Physical database design
Data consists of (startIp, endIp, country) tuples. If IP address is in the range, it is originated from that country. There blind unassigned ranges, there are private ranges, and as said above multiple (very many) ranges map to a Country. In my table there is > 100K distinct IP ranges.
Physical design in MySQL:
CREATE TABLE LookupIpToCountry (
startIp int(10) unsigned NOT NULL,
endIp int(10) unsigned NOT NULL,
countryId tinyint(3) unsigned NOT NULL,
PRIMARY KEY (startIp),
KEY fk_countryId (countryId),
CONSTRAINT LookupIpToCountry_ibfk_1 FOREIGN KEY (countryId) REFERENCES Countries (id)
Other database or engine can be used, provided that
startIp is clustering index, i.e. data in the table is physically sorted according to startIp in ascending order.
Fast lookup query
mysql> select * from LookupIpToCountry where startIp<=INET_ATON('22.214.171.124') and endIp>=INET_ATON('126.96.36.199') order by startIp desc limit 1;
| startIp | endIp | countryId |
| 1249693272 | 1249773023 | 230 |
1 row in set (0.00 sec)
The idea here is to find the first region into which IP of interest falls.
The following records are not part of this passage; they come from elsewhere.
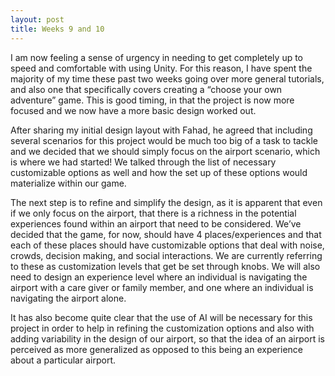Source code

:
 ```yaml
---
layout: post
title: Weeks 9 and 10
---
```


I am now feeling a sense of urgency in needing to get completely up to speed and comfortable with using Unity.  For this reason, I have spent the majority of my time  these past two weeks going over more general tutorials, and also one that specifically covers creating a “choose your own adventure” game. This is good timing, in that the project is now more focused and we now have a more basic design worked out.

After sharing my initial design layout with Fahad, he agreed that including several scenarios for this project would be much too big of a task to tackle and we decided that we should simply focus on the airport scenario, which is where we had started!  We talked through the list of necessary customizable options as well and how the set up of these options would materialize within our game.

The next step is to refine and simplify the design, as it is apparent that even if we only focus on the airport, that there is a richness in the potential experiences found within an airport that need to be considered.  We’ve decided that the game, for now, should have 4 places/experiences and that each of these places should have customizable options that deal with noise, crowds, decision making, and social interactions.  We are currently referring to these as customization levels that get be set through knobs.  We will also need to design an experience level where an individual is navigating the airport with a care giver or family member, and one where an individual is navigating the airport alone.

It has also become quite clear that the use of AI will be necessary for this project in order to help in refining the customization options and also with adding variability in the design of our airport, so that the idea of an airport is perceived as more generalized as opposed to this being an experience about a particular airport.

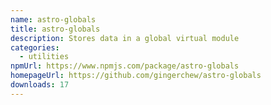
 ```yaml
---
name: astro-globals
title: astro-globals
description: Stores data in a global virtual module
categories:
  - utilities
npmUrl: https://www.npmjs.com/package/astro-globals
homepageUrl: https://github.com/gingerchew/astro-globals
downloads: 17
---
```

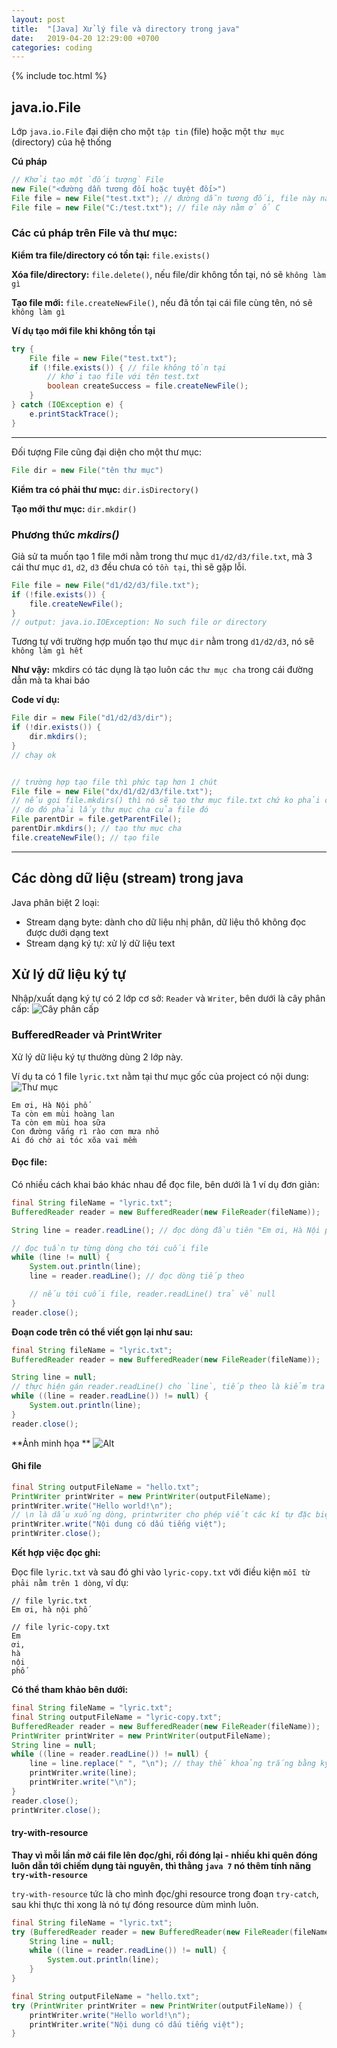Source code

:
 ```yaml
---
layout: post
title:  "[Java] Xử lý file và directory trong java"
date:   2019-04-20 12:29:00 +0700
categories: coding
---
```


{% include toc.html %}

## java.io.File
Lớp `java.io.File` đại diện cho một `tập tin` (file) hoặc một `thư mục` (directory) của hệ thống

**Cú pháp**
```java
// Khởi tạo một `đối tượng` File
new File("<đường dẫn tương đối hoặc tuyệt đối>")
File file = new File("test.txt"); // đường dẫn tương đối, file này nằm trong thư mục project
File file = new File("C:/test.txt"); // file này nằm ở ổ C
```

### Các cú pháp trên File và thư mục:

**Kiểm tra file/directory có tồn tại:** `file.exists()`

**Xóa file/directory:** `file.delete()`, nếu file/dir không tồn tại, nó sẽ `không làm gì`

**Tạo file mới:** `file.createNewFile()`, nếu đã tồn tại cái file cùng tên, nó sẽ `không làm gì` 

**Ví dụ tạo mới file khi không tồn tại**

```java
try {
    File file = new File("test.txt");
    if (!file.exists()) { // file không tồn tại 
        // khởi tạo file với tên test.txt
        boolean createSuccess = file.createNewFile();
    }
} catch (IOException e) {
    e.printStackTrace();
}
```

---

Đối tượng File cũng đại diện cho một thư mục:

```java
File dir = new File("tên thư mục")
```

**Kiểm tra có phải thư mục:** `dir.isDirectory()`

**Tạo mới thư mục:** `dir.mkdir()`

### Phương thức ***mkdirs()***
Giả sử ta muốn tạo 1 file mới nằm trong thư mục `d1/d2/d3/file.txt`, mà 3 cái thư mục `d1`, `d2`, `d3` đều chưa có `tồn tại`, thì sẽ gặp lỗi.

```java
File file = new File("d1/d2/d3/file.txt");
if (!file.exists()) {
    file.createNewFile();
}
// output: java.io.IOException: No such file or directory
```

Tương tự với trường hợp muốn tạo thư mục `dir` nằm trong `d1/d2/d3`, nó sẽ `không làm gì hết`

**Như vậy:** mkdirs có tác dụng là tạo luôn các `thư mục cha` trong cái đường dẫn mà ta khai báo

**Code ví dụ:**

```java
File dir = new File("d1/d2/d3/dir");
if (!dir.exists()) {
    dir.mkdirs();
}
// chạy ok


// trường hợp tạo file thì phức tạp hơn 1 chút 
File file = new File("dx/d1/d2/d3/file.txt");
// nếu gọi file.mkdirs() thì nó sẽ tạo thư mục file.txt chứ ko phải cái tập tin file.txt
// do đó phải lấy thư mục cha của file đó 
File parentDir = file.getParentFile();
parentDir.mkdirs(); // tạo thư mục cha 
file.createNewFile(); // tạo file

```

---

## Các dòng dữ liệu (stream) trong java 
Java phân biệt 2 loại:
- Stream dạng byte: dành cho dữ liệu nhị phân, dữ liệu thô không đọc được dưới dạng text
- Stream dạng ký tự: xử lý dữ liệu text

## Xử lý dữ liệu ký tự
Nhập/xuất dạng ký tự có 2 lớp cơ sở: `Reader` và `Writer`, bên dưới là cây phân cấp:
![Cây phân cấp](/blog/assets/images/201904/reader-writer.png)

### BufferedReader và PrintWriter
Xử lý dữ liệu ký tự thường dùng 2 lớp này.

Ví dụ ta có 1 file `lyric.txt` nằm tại thư mục gốc của project có nội dung:
![Thư mục](/blog/assets/images/201904/structure.png)
```
Em ơi, Hà Nội phố 
Ta còn em mùi hoàng lan 
Ta còn em mùi hoa sữa 
Con đường vắng rì rào cơn mưa nhỏ 
Ai đó chờ ai tóc xõa vai mềm 
```

#### Đọc file:
Có nhiều cách khai báo khác nhau để đọc file, bên dưới là 1 ví dụ đơn giản:
```java
final String fileName = "lyric.txt";
BufferedReader reader = new BufferedReader(new FileReader(fileName));

String line = reader.readLine(); // đọc dòng đầu tiên "Em ơi, Hà Nội phố"

// đọc tuần tự từng dòng cho tới cuối file 
while (line != null) {
    System.out.println(line);
    line = reader.readLine(); // đọc dòng tiếp theo 

    // nếu tới cuối file, reader.readLine() trả về null 
}
reader.close();
```

**Đoạn code trên có thể viết gọn lại như sau:**
```java
final String fileName = "lyric.txt";
BufferedReader reader = new BufferedReader(new FileReader(fileName));

String line = null;
// thực hiện gán reader.readLine() cho `line`, tiếp theo là kiểm tra `line != null`
while ((line = reader.readLine()) != null) { 
    System.out.println(line);
}
reader.close();

```



**Ảnh minh họa **
![Alt](/blog/assets/images/201904/readfile.png)

#### Ghi file
```java
final String outputFileName = "hello.txt";
PrintWriter printWriter = new PrintWriter(outputFileName);
printWriter.write("Hello world!\n"); 
// \n là dấu xuống dòng, printwriter cho phép viết các kí tự đặc biệt
printWriter.write("Nội dung có dấu tiếng việt");
printWriter.close();
```

**Kết hợp việc đọc ghi:**

Đọc file `lyric.txt` và sau đó ghi vào `lyric-copy.txt` với điều kiện `mỗi từ phải nằm trên 1 dòng`, ví dụ:

```
// file lyric.txt
Em ơi, hà nội phố

// file lyric-copy.txt
Em
ơi,
hà
nội
phố
```

**Có thể tham khảo bên dưới:**
```java
final String fileName = "lyric.txt";
final String outputFileName = "lyric-copy.txt";
BufferedReader reader = new BufferedReader(new FileReader(fileName));
PrintWriter printWriter = new PrintWriter(outputFileName);
String line = null;
while ((line = reader.readLine()) != null) {
    line = line.replace(" ", "\n"); // thay thế khoảng trắng bằng ký tự xuống dòng
    printWriter.write(line);
    printWriter.write("\n");
}
reader.close();
printWriter.close();
```

<!-- ---

***Lưu ý nhỏ***
**Lỗi:** *Chạy đoạn code trên thì nó sinh ra file hello.txt mà không có nội dung gì hết*

**Lý do:** ***Chưa gọi hàm flush()***

**Hiểu theo cách đơn giản là dữ liệu vẫn còn nằm trong bộ nhớ, khi gọi hàm flush(), dữ liệu mới thật sự ghi xuống file.**
---  -->

####  try-with-resource
**Thay vì mỗi lần mở cái file lên đọc/ghi, rồi đóng lại - nhiều khi quên đóng luôn dẫn tới chiếm dụng tài nguyên, thì thằng `java 7` nó thêm tính năng `try-with-resource`**

`try-with-resource` tức là cho mình đọc/ghi resource trong đoạn `try-catch`, sau khi thực thi xong là nó tự đóng resource dùm mình luôn.


```java
final String fileName = "lyric.txt";
try (BufferedReader reader = new BufferedReader(new FileReader(fileName))) {
    String line = null;
    while ((line = reader.readLine()) != null) { 
        System.out.println(line);
    }
}
```


```java
final String outputFileName = "hello.txt";
try (PrintWriter printWriter = new PrintWriter(outputFileName)) {
    printWriter.write("Hello world!\n");
    printWriter.write("Nội dung có dấu tiếng việt");
}
```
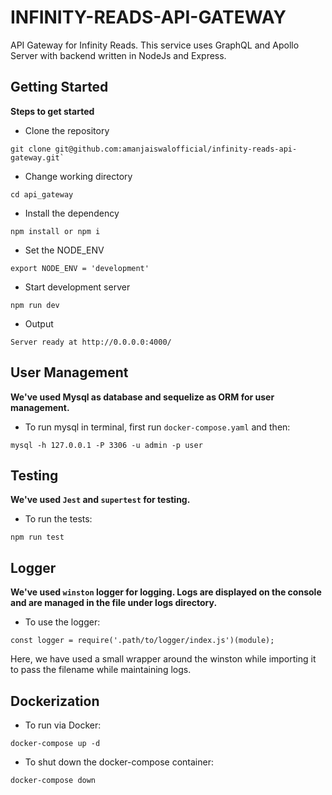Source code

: # INFINITY-READS-API-GATEWAY
API Gateway for Infinity Reads. This service uses GraphQL and Apollo Server with backend written in NodeJs and Express.

## Getting Started
 **Steps to get started**
 

* Clone the repository 
 ```
 git clone git@github.com:amanjaiswalofficial/infinity-reads-api-gateway.git`
 ```
* Change working directory
 ```
 cd api_gateway
 ``` 

* Install the dependency 
```
npm install or npm i
```

* Set the NODE_ENV
```
export NODE_ENV = 'development'
```

* Start development server
```
npm run dev
```

- Output 
```
Server ready at http://0.0.0.0:4000/
```

## User Management
 **We've used Mysql as database and sequelize as ORM for user management.**

 * To run mysql in terminal, first run ```docker-compose.yaml``` and then:
 ```
 mysql -h 127.0.0.1 -P 3306 -u admin -p user
 ```

## Testing
 **We've used ```Jest``` and ```supertest``` for testing.**
 
 * To run the tests:
 ```
 npm run test
 ```  

## Logger
 **We've used ```winston``` logger for logging. Logs are displayed on the console and are managed in the file under logs directory.**
 * To use the logger:
 ```
const logger = require('.path/to/logger/index.js')(module);
 ```
 Here, we have used a small wrapper around the winston while importing it to pass the filename while maintaining logs.

 ## Dockerization
  * To run via Docker:
  ```
  docker-compose up -d
  ```
  * To shut down the docker-compose container:
  ```
  docker-compose down
  ```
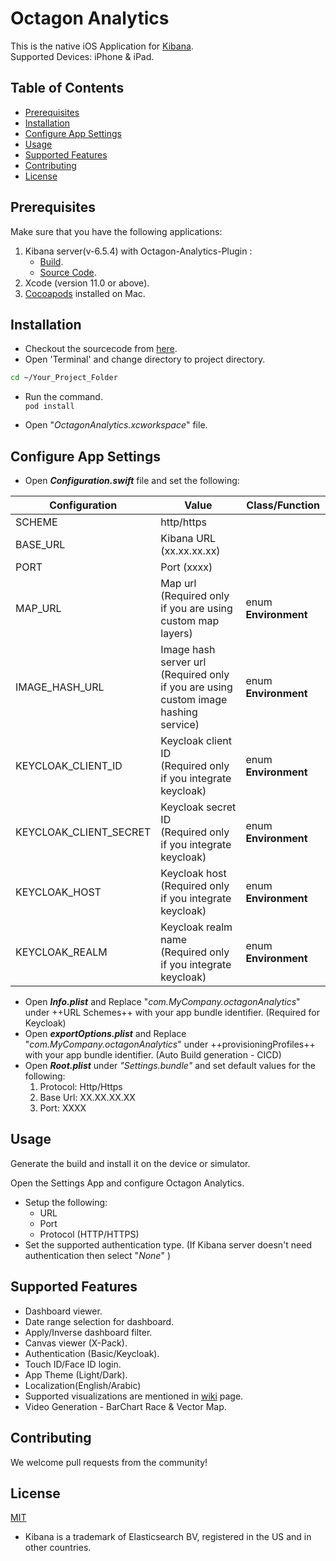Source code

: # Octagon Analytics

This is the native iOS Application for [Kibana](https://www.elastic.co/products/kibana).<br/>
Supported Devices: iPhone & iPad.

## Table of Contents
* [Prerequisites](#prerequisites)
* [Installation](#installation)
* [Configure App Settings](#configure-app-settings)
* [Usage](#usage)
* [Supported Features](#supported-features)
* [Contributing](#contributing)
* [License](#license)

## Prerequisites<a id="prerequisites"></a>
Make sure that you have the following applications:
1.  Kibana server(v-6.5.4) with Octagon-Analytics-Plugin :
	* [Build](https://octagonmobile.github.io/Octagon-Analytics-Plugin-Download/Octagon-Analytics-6.5.4.zip).
	* [Source Code](https://github.com/OctagonMobile/Octagon-Analytics-Plugin.git).
2.  Xcode (version 11.0 or above).
3.  [Cocoapods](https://cocoapods.org) installed on Mac.

## Installation<a id="installation"></a>

* Checkout the sourcecode from [here](https://github.com/OctagonMobile/Octagon-Analytics.git).
* Open 'Terminal' and change directory to project directory.<br/>
```bash
cd ~/Your_Project_Folder
```

* Run the command.<br/>
`pod install`

* Open "*OctagonAnalytics.xcworkspace*" file.

## Configure App Settings<a id="configure-app-settings"></a>

- Open ***Configuration.swift*** file and set the following:

| Configuration  			| Value 		|	Class/Function |
| ------------- 			| ------------- | ------------- |
| SCHEME  					| http/https  ||
| BASE_URL  				| Kibana URL (xx.xx.xx.xx)  ||
| PORT  					| Port  (xxxx)||
| MAP_URL  					| Map url<br/>(Required only if you are using custom map layers) |enum **Environment**|
| IMAGE_HASH_URL  			| Image hash server url<br/>(Required only if you are using custom image hashing service)  |enum **Environment**|
| KEYCLOAK_CLIENT_ID  		| Keycloak client ID<br/>(Required only if you integrate keycloak) |enum **Environment**|
| KEYCLOAK_CLIENT_SECRET  	| Keycloak secret ID<br/>(Required only if you integrate keycloak)  |enum **Environment**|
| KEYCLOAK_HOST  			| Keycloak host<br/>(Required only if you integrate keycloak)  |enum **Environment**|
| KEYCLOAK_REALM  			| Keycloak realm name<br/>(Required only if you integrate keycloak)  |enum **Environment**|

- Open ***Info.plist*** and Replace "*com.MyCompany.octagonAnalytics*" under ++URL Schemes++ with your app bundle identifier. (Required for Keycloak)
- Open ***exportOptions.plist*** and Replace "*com.MyCompany.octagonAnalytics*" under ++provisioningProfiles++ with your app bundle identifier. (Auto Build generation - CICD)
- Open ***Root.plist*** under *"Settings.bundle"* and set default values for the following:
	1. Protocol: Http/Https
	2. Base Url: XX.XX.XX.XX
	3. Port: XXXX


## Usage<a id="usage"></a>

Generate the build and install it on the device or simulator.

Open the Settings App and configure Octagon Analytics.
*  Setup the following:
    *  URL
    *  Port
    *  Protocol (HTTP/HTTPS)
*  Set the supported authentication type. (If Kibana server doesn't need authentication then select "*None*" )

## Supported Features<a id="supported-features"></a>

*  Dashboard viewer.
*  Date range selection for dashboard.
*  Apply/Inverse dashboard filter.
*  Canvas viewer (X-Pack).
*  Authentication (Basic/Keycloak).
*  Touch ID/Face ID login.
*  App Theme (Light/Dark).
*  Localization(English/Arabic)
*  Supported visualizations are mentioned in [wiki](https://github.com/OctagonMobile/Octagon-Analytics/wikis/home#supported-visualizations) page.
*   Video Generation - BarChart Race & Vector Map.

## Contributing<a id="contributing"></a>
We welcome pull requests from the community!

## License<a id="license"></a>
[MIT](https://github.com/OctagonMobile/Octagon-Analytics/blob/master/LICENSE)


* Kibana is a trademark of Elasticsearch BV, registered in the US and in other countries.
SELECT ... WHERE startIp<= X ... order by startIp desc will navigate through B-tree index to the last row satisfying
startIp criterion and setup scan iterator in descending order. (Because it can only validate second condition
endIp>= X by scanning). But the iteration ends immediately because of
LIMIT 1 if second condition is satisfied. So effectively whole query is reduced to B-tree lookup of one value. Of course, in case of the miss (IP address does not fall to any of known ranges), there is a performance hit:
mysql> select * from LookupIpToCountry where startIp<=INET_ATON('255.255.255.255') and endIp>=INET_ATON('255.255.255.255') order by startIp desc limit 1;
Empty set (0.39 sec)
In order to fix it you can simplify the query to
select * from LookupIpToCountry where startIp<=INET_ATON('255.255.255.255') order by startIp desc limit 1; and check second condition
endIp>=INET_ATON('255.255.255.255') at application level, if you think it is worth.